As we’ll explain, the SEC comes off looking as if it was played by Apollo. However, since a lot of people find they’ve been outfoxed Leon Black and his merry band, being snookered by Apollo isn’t a big a badge of dishonor as what actually happened. The agency has repeatedly made clear that it view the widespread misconduct private equity that it unearthed in 2014 and 2015 as just mistakes by otherwise upstanding firms, and once they were made aware that their conduct wasn’t proper, they would shape up. In other words, the agency is constitutionally incapable of believing that anyone other that rogue employees and bucket shops engage in deliberate misconduct.
Apollo had previously settled with the SEC over having charged Rashid’s expenses to investors, along with two bigger-ticket abuses. That settlement totaled $52 million in fines and disgorgements; we’ve embedded it at the end of this post. You can see it skipped over the unseemly details of Rashid’s grift.2 But thanks to Judge Castel, we now know more. From the Financial Times:
Judge Castel made clear he didn’t buy the garbage barge that Apollo had sold to the SEC when the agency settled charges with Apollo over having billed Rashid’s bogus charges, like the $10,049 New Years’ trip to Brazil or another jaunt reported in the New York Post, flying to Paris with a girlfriend, to investors.

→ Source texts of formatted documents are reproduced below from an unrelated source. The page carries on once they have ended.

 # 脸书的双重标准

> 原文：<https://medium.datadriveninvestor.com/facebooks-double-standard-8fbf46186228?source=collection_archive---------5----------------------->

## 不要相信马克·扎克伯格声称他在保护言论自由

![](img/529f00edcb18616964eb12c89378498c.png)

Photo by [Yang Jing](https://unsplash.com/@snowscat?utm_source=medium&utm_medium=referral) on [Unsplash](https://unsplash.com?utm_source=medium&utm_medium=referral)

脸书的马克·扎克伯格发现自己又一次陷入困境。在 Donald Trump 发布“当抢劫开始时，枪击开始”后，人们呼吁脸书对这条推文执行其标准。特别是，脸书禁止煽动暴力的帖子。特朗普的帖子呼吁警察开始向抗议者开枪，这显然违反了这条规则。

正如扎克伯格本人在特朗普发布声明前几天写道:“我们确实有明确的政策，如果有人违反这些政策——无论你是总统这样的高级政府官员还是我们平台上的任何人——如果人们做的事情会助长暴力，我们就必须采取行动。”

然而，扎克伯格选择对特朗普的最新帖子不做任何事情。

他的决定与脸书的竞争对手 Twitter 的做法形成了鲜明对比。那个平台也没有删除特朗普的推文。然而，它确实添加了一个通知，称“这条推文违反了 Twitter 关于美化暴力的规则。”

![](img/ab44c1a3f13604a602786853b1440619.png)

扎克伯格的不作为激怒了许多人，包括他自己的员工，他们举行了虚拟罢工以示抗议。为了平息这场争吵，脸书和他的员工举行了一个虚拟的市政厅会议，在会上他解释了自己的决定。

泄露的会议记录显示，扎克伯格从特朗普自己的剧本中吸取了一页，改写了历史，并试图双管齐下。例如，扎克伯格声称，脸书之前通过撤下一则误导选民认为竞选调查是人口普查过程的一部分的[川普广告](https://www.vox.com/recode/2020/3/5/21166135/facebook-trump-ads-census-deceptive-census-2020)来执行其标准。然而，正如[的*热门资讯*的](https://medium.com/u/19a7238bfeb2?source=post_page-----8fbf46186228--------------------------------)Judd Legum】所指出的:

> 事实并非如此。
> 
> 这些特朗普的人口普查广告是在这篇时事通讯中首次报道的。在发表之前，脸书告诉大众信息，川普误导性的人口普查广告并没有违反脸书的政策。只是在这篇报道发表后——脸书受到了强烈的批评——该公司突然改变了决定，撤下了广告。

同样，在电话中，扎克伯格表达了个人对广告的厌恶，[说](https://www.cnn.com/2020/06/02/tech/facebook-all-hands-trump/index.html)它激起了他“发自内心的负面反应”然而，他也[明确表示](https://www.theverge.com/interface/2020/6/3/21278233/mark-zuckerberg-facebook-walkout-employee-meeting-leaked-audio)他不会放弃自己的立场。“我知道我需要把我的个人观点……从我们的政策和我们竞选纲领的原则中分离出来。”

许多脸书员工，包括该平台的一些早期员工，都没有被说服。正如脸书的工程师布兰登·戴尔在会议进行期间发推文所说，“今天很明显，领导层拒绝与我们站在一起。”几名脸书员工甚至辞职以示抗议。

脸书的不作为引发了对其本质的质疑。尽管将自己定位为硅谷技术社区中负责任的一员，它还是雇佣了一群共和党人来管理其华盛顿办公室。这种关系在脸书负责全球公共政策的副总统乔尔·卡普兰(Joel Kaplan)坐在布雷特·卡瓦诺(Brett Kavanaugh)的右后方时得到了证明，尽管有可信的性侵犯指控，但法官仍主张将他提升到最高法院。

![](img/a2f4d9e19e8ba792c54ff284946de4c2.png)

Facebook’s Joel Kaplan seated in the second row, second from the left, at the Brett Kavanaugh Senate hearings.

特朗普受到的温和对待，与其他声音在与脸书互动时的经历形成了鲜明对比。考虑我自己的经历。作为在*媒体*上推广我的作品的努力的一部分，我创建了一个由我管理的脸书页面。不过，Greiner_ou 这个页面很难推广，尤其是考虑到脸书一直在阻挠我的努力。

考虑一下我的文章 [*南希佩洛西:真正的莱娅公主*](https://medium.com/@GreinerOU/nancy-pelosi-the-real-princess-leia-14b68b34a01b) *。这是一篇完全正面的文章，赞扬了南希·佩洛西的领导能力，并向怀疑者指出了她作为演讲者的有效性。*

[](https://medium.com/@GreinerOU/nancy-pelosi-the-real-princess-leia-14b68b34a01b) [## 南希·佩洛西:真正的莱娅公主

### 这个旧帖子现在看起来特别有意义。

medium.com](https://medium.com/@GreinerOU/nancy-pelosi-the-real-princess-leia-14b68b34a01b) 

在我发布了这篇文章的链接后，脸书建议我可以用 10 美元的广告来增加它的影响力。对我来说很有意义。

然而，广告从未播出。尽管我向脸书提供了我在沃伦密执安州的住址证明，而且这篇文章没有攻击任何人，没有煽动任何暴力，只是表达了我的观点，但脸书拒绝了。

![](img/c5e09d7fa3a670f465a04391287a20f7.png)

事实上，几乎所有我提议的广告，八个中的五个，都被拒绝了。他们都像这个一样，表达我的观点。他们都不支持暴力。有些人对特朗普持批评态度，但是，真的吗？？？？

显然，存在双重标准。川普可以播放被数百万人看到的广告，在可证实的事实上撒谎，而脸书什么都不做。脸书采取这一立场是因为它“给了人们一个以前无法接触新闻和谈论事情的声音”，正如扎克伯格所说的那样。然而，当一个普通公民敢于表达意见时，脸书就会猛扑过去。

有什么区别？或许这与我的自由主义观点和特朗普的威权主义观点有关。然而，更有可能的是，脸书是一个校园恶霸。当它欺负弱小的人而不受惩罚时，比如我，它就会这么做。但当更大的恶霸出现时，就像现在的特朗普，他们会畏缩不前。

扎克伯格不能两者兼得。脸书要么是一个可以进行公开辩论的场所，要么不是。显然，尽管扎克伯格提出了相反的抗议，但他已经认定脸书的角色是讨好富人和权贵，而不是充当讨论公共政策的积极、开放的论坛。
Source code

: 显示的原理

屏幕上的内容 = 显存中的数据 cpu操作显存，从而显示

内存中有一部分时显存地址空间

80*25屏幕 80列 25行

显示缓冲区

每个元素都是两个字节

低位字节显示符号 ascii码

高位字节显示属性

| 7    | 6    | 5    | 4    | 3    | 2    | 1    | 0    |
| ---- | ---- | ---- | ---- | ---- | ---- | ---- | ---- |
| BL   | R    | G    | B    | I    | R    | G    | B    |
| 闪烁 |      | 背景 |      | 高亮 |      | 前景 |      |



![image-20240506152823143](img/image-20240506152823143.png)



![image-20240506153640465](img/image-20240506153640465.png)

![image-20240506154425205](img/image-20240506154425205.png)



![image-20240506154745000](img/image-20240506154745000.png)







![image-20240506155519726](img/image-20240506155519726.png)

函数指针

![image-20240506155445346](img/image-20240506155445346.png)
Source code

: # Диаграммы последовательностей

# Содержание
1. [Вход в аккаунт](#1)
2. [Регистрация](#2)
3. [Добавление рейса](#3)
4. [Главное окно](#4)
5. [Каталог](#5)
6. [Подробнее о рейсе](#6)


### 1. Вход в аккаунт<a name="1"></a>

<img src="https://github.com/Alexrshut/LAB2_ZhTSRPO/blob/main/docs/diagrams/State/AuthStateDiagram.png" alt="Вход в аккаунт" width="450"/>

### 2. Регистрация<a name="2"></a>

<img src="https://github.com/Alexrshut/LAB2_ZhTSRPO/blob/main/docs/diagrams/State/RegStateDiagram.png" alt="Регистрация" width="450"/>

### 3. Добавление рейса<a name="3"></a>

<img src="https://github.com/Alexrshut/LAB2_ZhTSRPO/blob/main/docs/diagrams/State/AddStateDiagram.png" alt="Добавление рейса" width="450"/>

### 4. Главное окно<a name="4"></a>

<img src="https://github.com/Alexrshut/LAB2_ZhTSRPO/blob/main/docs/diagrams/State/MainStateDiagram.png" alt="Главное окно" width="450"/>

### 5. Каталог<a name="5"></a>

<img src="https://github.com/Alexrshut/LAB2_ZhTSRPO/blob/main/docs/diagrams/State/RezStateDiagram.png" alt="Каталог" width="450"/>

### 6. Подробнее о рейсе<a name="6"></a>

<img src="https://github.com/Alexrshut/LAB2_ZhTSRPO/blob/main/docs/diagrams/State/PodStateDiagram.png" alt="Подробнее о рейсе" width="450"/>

It is clear that the SEC believed Apollo when Apollo depicted Rashid as having gotten investors in Apollo’s funds to pick up some of his high living. From the SEC’s order (emphasis ours):
29. From at least January 2010 through June 2013, a former Apollo senior partner (“Partner”) improperly charged personal items and services (collectively, “personal expenses”) to Apollo-advised funds and the funds’ portfolio companies.
The agency also came cringe-makingly close to fawning over Apollo’s cooperation. Again from the order:
47. In determining to accept Apollo’s Offer, the Commission considered remedial acts taken by Apollo and cooperation afforded the Commission staff. Apollo initiated several reviews of the former Partner’s expenses and voluntarily reported the improperly charged personal expenses to the Commission staff.
48. Throughout the staff’s investigation, Apollo voluntarily and promptly provided documents and information to the staff. Apollo met with the staff on multiple occasions and provided detailed factual summaries of relevant information. Apollo was extremely prompt and responsive in addressing staff inquiries.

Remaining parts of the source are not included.